### What the exercise asks
Transcribe every entry exactly, leaving out any pictures.

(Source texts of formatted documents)
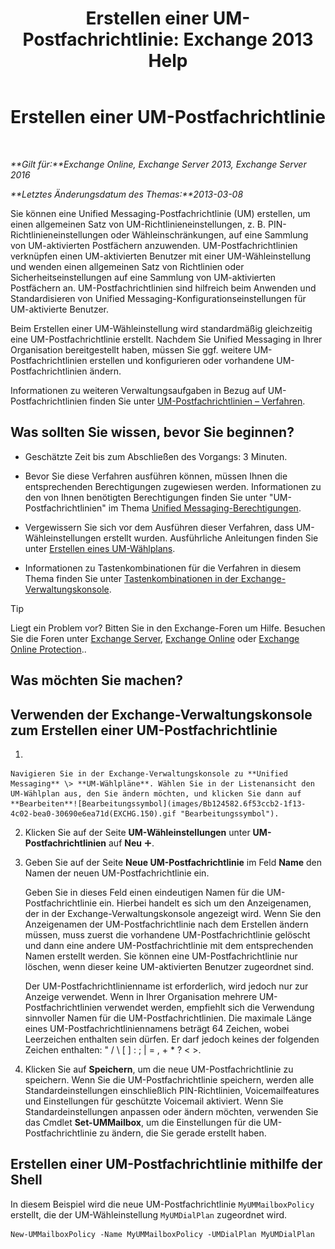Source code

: ﻿---
title: 'Erstellen einer UM-Postfachrichtlinie: Exchange 2013 Help'
TOCTitle: Erstellen einer UM-Postfachrichtlinie
ms:assetid: 7f20874b-c46c-4505-9a78-f63eacb578ff
ms:mtpsurl: https://technet.microsoft.com/de-de/library/Bb123510(v=EXCHG.150)
ms:contentKeyID: 50554851
ms.date: 04/24/2018
mtps_version: v=EXCHG.150
f1_keywords:
- Microsoft.Exchange.Management.SnapIn.Esm.Servers.UnifiedMessaging.CreateUMMailboxPolicyWizardForm.CreateUMMailboxPolicyWizardPage
ms.translationtype: HT
---

# Erstellen einer UM-Postfachrichtlinie

 

_**Gilt für:**Exchange Online, Exchange Server 2013, Exchange Server 2016_

_**Letztes Änderungsdatum des Themas:**2013-03-08_

Sie können eine Unified Messaging-Postfachrichtlinie (UM) erstellen, um einen allgemeinen Satz von UM-Richtlinieneinstellungen, z. B. PIN-Richtlinieneinstellungen oder Wähleinschränkungen, auf eine Sammlung von UM-aktivierten Postfächern anzuwenden. UM-Postfachrichtlinien verknüpfen einen UM-aktivierten Benutzer mit einer UM-Wähleinstellung und wenden einen allgemeinen Satz von Richtlinien oder Sicherheitseinstellungen auf eine Sammlung von UM-aktivierten Postfächern an. UM-Postfachrichtlinien sind hilfreich beim Anwenden und Standardisieren von Unified Messaging-Konfigurationseinstellungen für UM-aktivierte Benutzer.

Beim Erstellen einer UM-Wähleinstellung wird standardmäßig gleichzeitig eine UM-Postfachrichtlinie erstellt. Nachdem Sie Unified Messaging in Ihrer Organisation bereitgestellt haben, müssen Sie ggf. weitere UM-Postfachrichtlinien erstellen und konfigurieren oder vorhandene UM-Postfachrichtlinien ändern.

Informationen zu weiteren Verwaltungsaufgaben in Bezug auf UM-Postfachrichtlinien finden Sie unter [UM-Postfachrichtlinien – Verfahren](um-mailbox-policy-procedures-exchange-2013-help.md).

## Was sollten Sie wissen, bevor Sie beginnen?

  - Geschätzte Zeit bis zum Abschließen des Vorgangs: 3 Minuten.

  - Bevor Sie diese Verfahren ausführen können, müssen Ihnen die entsprechenden Berechtigungen zugewiesen werden. Informationen zu den von Ihnen benötigten Berechtigungen finden Sie unter "UM-Postfachrichtlinien" im Thema [Unified Messaging-Berechtigungen](unified-messaging-permissions-exchange-2013-help.md).

  - Vergewissern Sie sich vor dem Ausführen dieser Verfahren, dass UM-Wähleinstellungen erstellt wurden. Ausführliche Anleitungen finden Sie unter [Erstellen eines UM-Wählplans](create-a-um-dial-plan-exchange-2013-help.md).

  - Informationen zu Tastenkombinationen für die Verfahren in diesem Thema finden Sie unter [Tastenkombinationen in der Exchange-Verwaltungskonsole](keyboard-shortcuts-in-the-exchange-admin-center-exchange-online-protection-help.md).


> [!TIP]
> Liegt ein Problem vor? Bitten Sie in den Exchange-Foren um Hilfe. Besuchen Sie die Foren unter <A href="https://go.microsoft.com/fwlink/p/?linkid=60612">Exchange Server</A>, <A href="https://go.microsoft.com/fwlink/p/?linkid=267542">Exchange Online</A> oder <A href="https://go.microsoft.com/fwlink/p/?linkid=285351">Exchange Online Protection</A>..



## Was möchten Sie machen?

## Verwenden der Exchange-Verwaltungskonsole zum Erstellen einer UM-Postfachrichtlinie

1.  
    
    Navigieren Sie in der Exchange-Verwaltungskonsole zu **Unified Messaging** \> **UM-Wählpläne**. Wählen Sie in der Listenansicht den UM-Wählplan aus, den Sie ändern möchten, und klicken Sie dann auf **Bearbeiten**![Bearbeitungssymbol](images/Bb124582.6f53ccb2-1f13-4c02-bea0-30690e6ea71d(EXCHG.150).gif "Bearbeitungssymbol").

2.  Klicken Sie auf der Seite **UM-Wähleinstellungen** unter **UM-Postfachrichtlinien** auf **Neu** ![Hinzufügen (Symbol)](images/JJ218640.c1e75329-d6d7-4073-a27d-498590bbb558(EXCHG.150).gif "Hinzufügen (Symbol)").

3.  Geben Sie auf der Seite **Neue UM-Postfachrichtlinie** im Feld **Name** den Namen der neuen UM-Postfachrichtlinie ein.
    
    Geben Sie in dieses Feld einen eindeutigen Namen für die UM-Postfachrichtlinie ein. Hierbei handelt es sich um den Anzeigenamen, der in der Exchange-Verwaltungskonsole angezeigt wird. Wenn Sie den Anzeigenamen der UM-Postfachrichtlinie nach dem Erstellen ändern müssen, muss zuerst die vorhandene UM-Postfachrichtlinie gelöscht und dann eine andere UM-Postfachrichtlinie mit dem entsprechenden Namen erstellt werden. Sie können eine UM-Postfachrichtlinie nur löschen, wenn dieser keine UM-aktivierten Benutzer zugeordnet sind.
    
    Der UM-Postfachrichtlinienname ist erforderlich, wird jedoch nur zur Anzeige verwendet. Wenn in Ihrer Organisation mehrere UM-Postfachrichtlinien verwendet werden, empfiehlt sich die Verwendung sinnvoller Namen für die UM-Postfachrichtlinien. Die maximale Länge eines UM-Postfachrichtliniennamens beträgt 64 Zeichen, wobei Leerzeichen enthalten sein dürfen. Er darf jedoch keines der folgenden Zeichen enthalten: " / \\ \[ \] : ; | = , + \* ? \< \>.

4.  Klicken Sie auf **Speichern**, um die neue UM-Postfachrichtlinie zu speichern. Wenn Sie die UM-Postfachrichtlinie speichern, werden alle Standardeinstellungen einschließlich PIN-Richtlinien, Voicemailfeatures und Einstellungen für geschützte Voicemail aktiviert. Wenn Sie Standardeinstellungen anpassen oder ändern möchten, verwenden Sie das Cmdlet **Set-UMMailbox**, um die Einstellungen für die UM-Postfachrichtlinie zu ändern, die Sie gerade erstellt haben.

## Erstellen einer UM-Postfachrichtlinie mithilfe der Shell

In diesem Beispiel wird die neue UM-Postfachrichtlinie `MyUMMailboxPolicy` erstellt, die der UM-Wähleinstellung `MyUMDialPlan` zugeordnet wird.

    New-UMMailboxPolicy -Name MyUMMailboxPolicy -UMDialPlan MyUMDialPlan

### Result
Source code

: ﻿---
title: 'Erstellen einer UM-Postfachrichtlinie: Exchange 2013 Help'
TOCTitle: Erstellen einer UM-Postfachrichtlinie
ms:assetid: 7f20874b-c46c-4505-9a78-f63eacb578ff
ms:mtpsurl: https://technet.microsoft.com/de-de/library/Bb123510(v=EXCHG.150)
ms:contentKeyID: 50554851
ms.date: 04/24/2018
mtps_version: v=EXCHG.150
f1_keywords:
- Microsoft.Exchange.Management.SnapIn.Esm.Servers.UnifiedMessaging.CreateUMMailboxPolicyWizardForm.CreateUMMailboxPolicyWizardPage
ms.translationtype: HT
---

# Erstellen einer UM-Postfachrichtlinie

 

_**Gilt für:**Exchange Online, Exchange Server 2013, Exchange Server 2016_

_**Letztes Änderungsdatum des Themas:**2013-03-08_

Sie können eine Unified Messaging-Postfachrichtlinie (UM) erstellen, um einen allgemeinen Satz von UM-Richtlinieneinstellungen, z. B. PIN-Richtlinieneinstellungen oder Wähleinschränkungen, auf eine Sammlung von UM-aktivierten Postfächern anzuwenden. UM-Postfachrichtlinien verknüpfen einen UM-aktivierten Benutzer mit einer UM-Wähleinstellung und wenden einen allgemeinen Satz von Richtlinien oder Sicherheitseinstellungen auf eine Sammlung von UM-aktivierten Postfächern an. UM-Postfachrichtlinien sind hilfreich beim Anwenden und Standardisieren von Unified Messaging-Konfigurationseinstellungen für UM-aktivierte Benutzer.

Beim Erstellen einer UM-Wähleinstellung wird standardmäßig gleichzeitig eine UM-Postfachrichtlinie erstellt. Nachdem Sie Unified Messaging in Ihrer Organisation bereitgestellt haben, müssen Sie ggf. weitere UM-Postfachrichtlinien erstellen und konfigurieren oder vorhandene UM-Postfachrichtlinien ändern.

Informationen zu weiteren Verwaltungsaufgaben in Bezug auf UM-Postfachrichtlinien finden Sie unter [UM-Postfachrichtlinien – Verfahren](um-mailbox-policy-procedures-exchange-2013-help.md).

## Was sollten Sie wissen, bevor Sie beginnen?

  - Geschätzte Zeit bis zum Abschließen des Vorgangs: 3 Minuten.

  - Bevor Sie diese Verfahren ausführen können, müssen Ihnen die entsprechenden Berechtigungen zugewiesen werden. Informationen zu den von Ihnen benötigten Berechtigungen finden Sie unter "UM-Postfachrichtlinien" im Thema [Unified Messaging-Berechtigungen](unified-messaging-permissions-exchange-2013-help.md).

  - Vergewissern Sie sich vor dem Ausführen dieser Verfahren, dass UM-Wähleinstellungen erstellt wurden. Ausführliche Anleitungen finden Sie unter [Erstellen eines UM-Wählplans](create-a-um-dial-plan-exchange-2013-help.md).

  - Informationen zu Tastenkombinationen für die Verfahren in diesem Thema finden Sie unter [Tastenkombinationen in der Exchange-Verwaltungskonsole](keyboard-shortcuts-in-the-exchange-admin-center-exchange-online-protection-help.md).


> [!TIP]
> Liegt ein Problem vor? Bitten Sie in den Exchange-Foren um Hilfe. Besuchen Sie die Foren unter <A href="https://go.microsoft.com/fwlink/p/?linkid=60612">Exchange Server</A>, <A href="https://go.microsoft.com/fwlink/p/?linkid=267542">Exchange Online</A> oder <A href="https://go.microsoft.com/fwlink/p/?linkid=285351">Exchange Online Protection</A>..



## Was möchten Sie machen?

## Verwenden der Exchange-Verwaltungskonsole zum Erstellen einer UM-Postfachrichtlinie

1.  
    
    Navigieren Sie in der Exchange-Verwaltungskonsole zu **Unified Messaging** \> **UM-Wählpläne**. Wählen Sie in der Listenansicht den UM-Wählplan aus, den Sie ändern möchten, und klicken Sie dann auf **Bearbeiten**![Bearbeitungssymbol](images/Bb124582.6f53ccb2-1f13-4c02-bea0-30690e6ea71d(EXCHG.150).gif "Bearbeitungssymbol").

2.  Klicken Sie auf der Seite **UM-Wähleinstellungen** unter **UM-Postfachrichtlinien** auf **Neu** ![Hinzufügen (Symbol)](images/JJ218640.c1e75329-d6d7-4073-a27d-498590bbb558(EXCHG.150).gif "Hinzufügen (Symbol)").

3.  Geben Sie auf der Seite **Neue UM-Postfachrichtlinie** im Feld **Name** den Namen der neuen UM-Postfachrichtlinie ein.
    
    Geben Sie in dieses Feld einen eindeutigen Namen für die UM-Postfachrichtlinie ein. Hierbei handelt es sich um den Anzeigenamen, der in der Exchange-Verwaltungskonsole angezeigt wird. Wenn Sie den Anzeigenamen der UM-Postfachrichtlinie nach dem Erstellen ändern müssen, muss zuerst die vorhandene UM-Postfachrichtlinie gelöscht und dann eine andere UM-Postfachrichtlinie mit dem entsprechenden Namen erstellt werden. Sie können eine UM-Postfachrichtlinie nur löschen, wenn dieser keine UM-aktivierten Benutzer zugeordnet sind.
    
    Der UM-Postfachrichtlinienname ist erforderlich, wird jedoch nur zur Anzeige verwendet. Wenn in Ihrer Organisation mehrere UM-Postfachrichtlinien verwendet werden, empfiehlt sich die Verwendung sinnvoller Namen für die UM-Postfachrichtlinien. Die maximale Länge eines UM-Postfachrichtliniennamens beträgt 64 Zeichen, wobei Leerzeichen enthalten sein dürfen. Er darf jedoch keines der folgenden Zeichen enthalten: " / \\ \[ \] : ; | = , + \* ? \< \>.

4.  Klicken Sie auf **Speichern**, um die neue UM-Postfachrichtlinie zu speichern. Wenn Sie die UM-Postfachrichtlinie speichern, werden alle Standardeinstellungen einschließlich PIN-Richtlinien, Voicemailfeatures und Einstellungen für geschützte Voicemail aktiviert. Wenn Sie Standardeinstellungen anpassen oder ändern möchten, verwenden Sie das Cmdlet **Set-UMMailbox**, um die Einstellungen für die UM-Postfachrichtlinie zu ändern, die Sie gerade erstellt haben.

## Erstellen einer UM-Postfachrichtlinie mithilfe der Shell

In diesem Beispiel wird die neue UM-Postfachrichtlinie `MyUMMailboxPolicy` erstellt, die der UM-Wähleinstellung `MyUMDialPlan` zugeordnet wird.

    New-UMMailboxPolicy -Name MyUMMailboxPolicy -UMDialPlan MyUMDialPlan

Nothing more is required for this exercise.